In this study, the test item is considered to be a skin sensitiser and has to be classified as Skin Sens 1B based on CLP criteria.

Endpoint conclusion
Endpoint conclusion:
adverse effect observed (sensitising)
Additional information:

The skin sensitisation potential of the target substance 2-Cyanoethyl-N,N,N’,N’-tetraisopropylphosphordiamidite (99.6% purity) was assessed in two in vitro skin sensitisation studies conducted according to OECD 442D and OECD 442E. Furthermore, data of an in vivo study (Local Lymph Node Assay) is available. In the first study conducted according to OECD 442D, the sensitisation potential of the test item was assessed on the basis of the activation of keratinocytes using the in vitro KeratinoSens™ cell line. Cells were incubated with the test item for 48 h at 37 °C and later checked for luciferase activity. Sensitization was scored by measuring maximum luciferase activity induction (Imax), cell viability and EC1.5. For both experiment I and II, Imax was less than a 1.5-fold increase and cell viability was greater than 70%. No significant luciferase induction was observed within the tested concentration range.

In the second study, conducted according to OECD 442E, the sensitisation potential of the test item was assessed on the basis of the activation of dendritic cells using the in vitro human cell line activation test (h-CLAT). Cells were incubated with the test item for 24 h at 37 °C and later checked for cell viability and expression of CD86 and CD54 cell surface markers. Sensitisation was scored by measuring cell viability and checking the expression of both cell surface markers. CD54 and CD86 were not upregulated above the threshold of 200% (CD54) and 150% (CD86) in two of three experiments.

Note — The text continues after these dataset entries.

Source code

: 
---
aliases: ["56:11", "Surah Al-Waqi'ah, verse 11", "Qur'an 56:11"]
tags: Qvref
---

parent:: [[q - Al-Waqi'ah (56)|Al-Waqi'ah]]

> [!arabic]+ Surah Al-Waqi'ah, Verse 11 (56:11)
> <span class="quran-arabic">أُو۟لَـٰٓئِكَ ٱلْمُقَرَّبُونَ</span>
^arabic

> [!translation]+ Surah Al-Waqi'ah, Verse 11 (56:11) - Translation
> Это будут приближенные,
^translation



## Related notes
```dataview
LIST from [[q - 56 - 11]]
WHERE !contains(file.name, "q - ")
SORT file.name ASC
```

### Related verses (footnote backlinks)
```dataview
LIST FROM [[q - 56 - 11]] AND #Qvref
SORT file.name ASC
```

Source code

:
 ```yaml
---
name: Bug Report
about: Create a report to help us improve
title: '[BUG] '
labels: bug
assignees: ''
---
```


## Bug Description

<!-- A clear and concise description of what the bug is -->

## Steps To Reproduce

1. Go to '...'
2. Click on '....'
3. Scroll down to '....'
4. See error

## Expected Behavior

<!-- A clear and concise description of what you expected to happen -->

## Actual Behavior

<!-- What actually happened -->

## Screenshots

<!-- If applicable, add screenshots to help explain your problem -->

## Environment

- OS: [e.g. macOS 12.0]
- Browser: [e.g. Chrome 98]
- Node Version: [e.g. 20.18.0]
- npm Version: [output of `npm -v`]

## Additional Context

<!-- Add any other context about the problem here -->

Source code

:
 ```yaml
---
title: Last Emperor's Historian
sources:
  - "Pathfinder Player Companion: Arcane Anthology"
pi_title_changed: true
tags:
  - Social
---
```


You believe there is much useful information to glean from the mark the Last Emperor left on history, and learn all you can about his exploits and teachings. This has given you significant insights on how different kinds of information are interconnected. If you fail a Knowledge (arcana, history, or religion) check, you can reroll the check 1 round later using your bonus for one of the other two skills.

In the in vivo study, young adult female CBA/J mice (5 per dose group) were tested at concentrations of 10%, 25% and 50% in a local lymph node assay (LLNA). The test item was positive at concentrations of 25 and 50% with the response at 50% being statistically significant (p< 0.01). The stimulation indices were 3.30 and 9.08, respectively. The test item was negative at a concentration of 10% (SI = 1.49).

Based on the results of the Local Lymph Node Assay and taking the weight-of-evidence approach, the test item is considered to be a skin sensitiser.

Respiratory sensitisation

Endpoint conclusion
Endpoint conclusion:
no study available

Justification for classification or non-classification

Based on a weight-of-evidence approach, 2-Cyanoethyl-N,N,N’,N’-tetraisopropylphosphordiamidite is considered to be a skin sensitiser and classification for Skin Sens 1B, H317 is warranted.